Con la sentenza del Tar del Lazio n. 11411 del 30 settembre è stato dichiarato legittimo l’avviso pubblicato dal Ministero dell’Economia per la selezione di professionalità altamente qualificate nei settori del diritto bancario, societario, pubblico dell’economia, per svolgere attività di consulenza a titolo gratuito.

La Rete Professioni Tecniche considera molto grave questo genere di pronunciamenti, soprattutto alla luce della battaglia che ha portato all’approvazione del cosiddetto equo compenso. Ricorda, inoltre, che parecchie regioni hanno già legiferato in materia, stabilendo un principio che non rappresenta solo il giusto riconoscimento per i professionisti ma è un fatto ineludibile e di giustizia.

Senza contare che, in queste ore, la Camera ha esaminato e discusso ben cinque mozioni, presentate da differenti gruppi parlamentari, in materia d’iniziative a favore delle libere professioni, il cui tema principale, con ampia e trasversale condivisione, è stato proprio quello dell’equo compenso. Lo stesso Governo si è impegnato a un prossimo intervento in questa direzione.

La gravità della sentenza per Rpt risiede, in particolare, nell’argomentazione secondo la quale nemmeno la disciplina dell’equo compenso, attualmente vigente, sarebbe atta a impedire di svolgere attività a titolo gratuito, essendo essa valida soltanto in previsione di un compenso professionale.
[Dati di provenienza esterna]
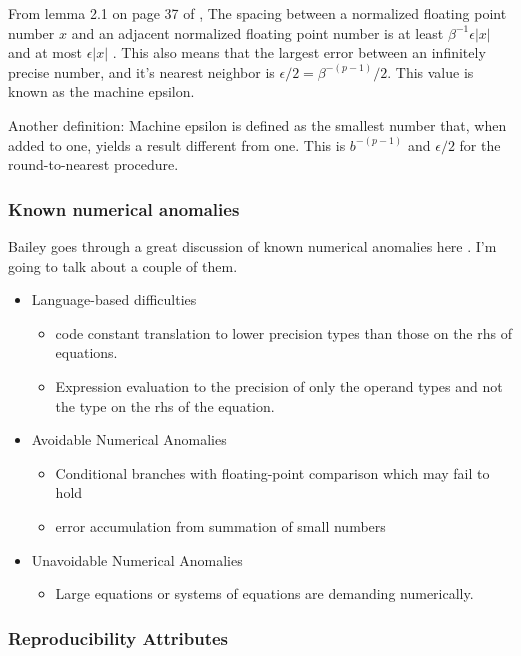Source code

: \documentclass[american]{article}
\begin{document}
From lemma 2.1 on page 37 of \cite{higham-numerical-accuracy-and-stability}, The spacing between a normalized floating point number $x$ and an adjacent normalized floating point number is at least $\beta^{-1}\epsilon|x|$ and at most $\epsilon|x|$ \cite{higham-numerical-accuracy-and-stability}. This also means that the largest error between an infinitely precise number, and it's nearest neighbor is $\epsilon/2 = \beta^{-(p-1)}/2$. This value is known as the machine epsilon.

Another definition: Machine epsilon is defined as the smallest number that, when added to one, yields a result different from one. This is $b^{-(p-1)}$ and $\epsilon/2$ for the round-to-nearest procedure.

\subsubsection{Known numerical anomalies}

Bailey goes through a great discussion of known numerical anomalies here \cite{dhb-numerical-bugs}. I'm going to talk about a couple of them.

\begin{itemize}
\item Language-based difficulties
\begin{itemize}
\item code constant translation to lower precision types than those on the rhs of equations.
\item Expression evaluation to the precision of only the operand types and not the type on the rhs of the equation.
\end{itemize}
\item Avoidable Numerical Anomalies
\begin{itemize}
\item Conditional branches with floating-point comparison which may fail to hold
\item error accumulation from summation of small numbers
\end{itemize}
\item Unavoidable Numerical Anomalies
\begin{itemize}
\item Large equations or systems of equations are demanding numerically.
\end{itemize}
\end{itemize}

\subsubsection{Reproducibility Attributes}
\end{document}
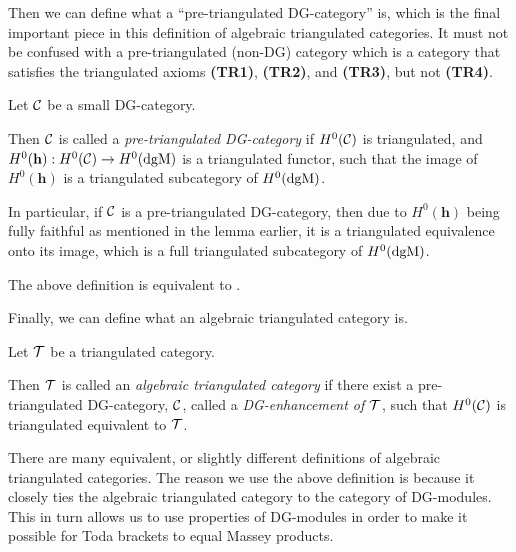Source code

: Then we can define what a ``pre-triangulated DG-category'' is, which is the final important piece in this definition of algebraic triangulated categories. It must not be confused with a pre-triangulated (non-DG) category which is a category that satisfies the triangulated axioms {\bf (TR1)}, {\bf (TR2)}, and {\bf (TR3)}, but not {\bf (TR4)}.
\begin{definition}
    \label{def:pre-tri_dg_cat}
    Let \( {\mathcal{C}} \) be a small DG-category.

    Then \( {\mathcal{C}} \) is called a \emph{pre-triangulated DG-category} if \( H^0({\mathcal{C}}) \) is triangulated, and \( H^0(\mathbf{h}): H^0({\mathcal{C}}) \to H^0(\operatorname{dgM}) \) is a triangulated functor, such that the image of \( H^0(\mathbf{h}) \) is a triangulated subcategory of \( H^0(\operatorname{dgM}) \).
\end{definition}
In particular, if \( {\mathcal{C}} \) is a pre-triangulated DG-category, then due to \( H^0(\mathbf{h}) \) being fully faithful as mentioned in the lemma earlier, it is a triangulated equivalence onto its image, which is a full triangulated subcategory of \( H^0(\operatorname{dgM}) \).

The above definition is equivalent to \cite[Definition 3.1.1]{Jasso-Muro_2023}.

Finally, we can define what an algebraic triangulated category is.
\begin{definition}
    \label{def:alg_tri_cat}
    Let \( {\mathcal{T}} \) be a triangulated category.

    Then \( {\mathcal{T}} \) is called an \emph{algebraic triangulated category} if there exist a pre-triangulated DG-category, \( {\mathcal{C}} \), called a \emph{DG-enhancement of \( {\mathcal{T}} \)}, such that \( H^0({\mathcal{C}}) \) is triangulated equivalent to \( {\mathcal{T}} \).
\end{definition}

There are many equivalent, or slightly different definitions of algebraic triangulated categories. The reason we use the above definition is because it closely ties the algebraic triangulated category to the category of DG-modules. This in turn allows us to use properties of DG-modules in order to make it possible for Toda brackets to equal Massey products.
Secondo la sentenza, inoltre, il professionista sarebbe liberissimo di offrire le proprie prestazioni a titolo gratuito se ritiene che l’attività svolta comporti per lui comunque un arricchimento professionale e del proprio curriculum vitae.
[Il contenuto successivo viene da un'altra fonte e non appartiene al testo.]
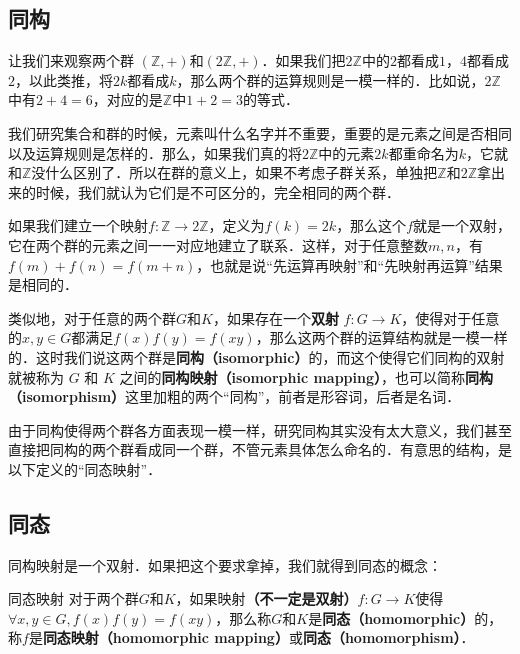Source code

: 

\subsection{同构}

让我们来观察两个群 $(\mathbb{Z}, +)$和$(2\mathbb{Z},+)$．如果我们把$2\mathbb{Z}$中的$2$都看成$1$，$4$都看成$2$，以此类推，将$2k$都看成$k$，那么两个群的运算规则是一模一样的．比如说，$2\mathbb{Z}$中有$2+4=6$，对应的是$\mathbb{Z}$中$1+2=3$的等式．

我们研究集合和群的时候，元素叫什么名字并不重要，重要的是元素之间是否相同以及运算规则是怎样的．那么，如果我们真的将$2\mathbb{Z}$中的元素$2k$都重命名为$k$，它就和$\mathbb{Z}$没什么区别了．所以在群的意义上，如果不考虑子群关系，单独把$\mathbb{Z}$和$2\mathbb{Z}$拿出来的时候，我们就认为它们是不可区分的，完全相同的两个群．

如果我们建立一个映射$f:\mathbb{Z}\rightarrow2\mathbb{Z}$，定义为$f(k)=2k$，那么这个$f$就是一个双射，它在两个群的元素之间一一对应地建立了联系．这样，对于任意整数$m, n$，有$f(m)+f(n)=f(m+n)$，也就是说“先运算再映射”和“先映射再运算”结果是相同的．

类似地，对于任意的两个群$G$和$K$，如果存在一个\textbf{双射} $f:G\rightarrow K$，使得对于任意的$x, y\in G$都满足$f(x)f(y)=f(xy)$，那么这两个群的运算结构就是一模一样的．这时我们说这两个群是\textbf{同构（isomorphic）}的，而这个使得它们同构的双射就被称为 $G$ 和 $K$ 之间的\textbf{同构映射（isomorphic mapping）}，也可以简称\textbf{同构（isomorphism）}这里加粗的两个“同构”，前者是形容词，后者是名词．

由于同构使得两个群各方面表现一模一样，研究同构其实没有太大意义，我们甚至直接把同构的两个群看成同一个群，不管元素具体怎么命名的．有意思的结构，是以下定义的“同态映射”．

\subsection{同态}

同构映射是一个双射．如果把这个要求拿掉，我们就得到同态的概念：

\begin{definition}{同态映射}\label{Group2_def1}
对于两个群$G$和$K$，如果映射\textbf{（不一定是双射）}$f:G\rightarrow K$使得$\forall x, y\in G, f(x)f(y)=f(xy)$，那么称$G$和$K$是\textbf{同态（homomorphic）}的，称$f$是\textbf{同态映射（homomorphic mapping）}或\textbf{同态（homomorphism）}．
\end{definition}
Questa interpretazione genera la completa elusione della disciplina in materia di equo compenso, valida anche nei confronti della pa. La sentenza si pone in netto e aspro contrasto rispetto alla disciplina dell’equo compenso che esclude alla radice la possibilità di stipulare un contratto professionale a titolo gratuito tra professionista e pa.

Affermare, poi, che l’equo compenso si applica soltanto se previsto un compenso professionale ha del paradossale. Basterebbe, infatti, prevedere in ogni circostanza un compenso pari a 0 per eludere la disciplina legale e privare in ogni occasione i professionisti partecipanti alla selezione della possibilità di un compenso “adeguato all’importanza dell’opera e al decoro della professione”, come stabilisce l’art.2233 del codice civile.

Si tratta di un’impostazione a dir poco “creativa” e per nulla rispettosa del chiaro disposto normativo, che ha proprio l’obiettivo di tutelare i liberi-professionisti che partecipano a procedure di affidamento di incarichi professionali ed è stata voluta dal legislatore al fine di contrastare la prassi, seguita in passato da alcune amministrazioni, di pubblicare bandi d’incarico professionale senza compenso o con il mero rimborso delle spese sostenute dal professionista.

La Rete Professioni Tecniche esprime la massima preoccupazione perché questa sentenza costituisce un precedente pericoloso, perché determina e realizza, di fatto, la mancata osservanza e mancata applicazione di norme di legge pienamente vigenti sulla base di letture bizzarre della disciplina, non tenendo per nulla conto della ratio e delle ragioni alla base della medesima.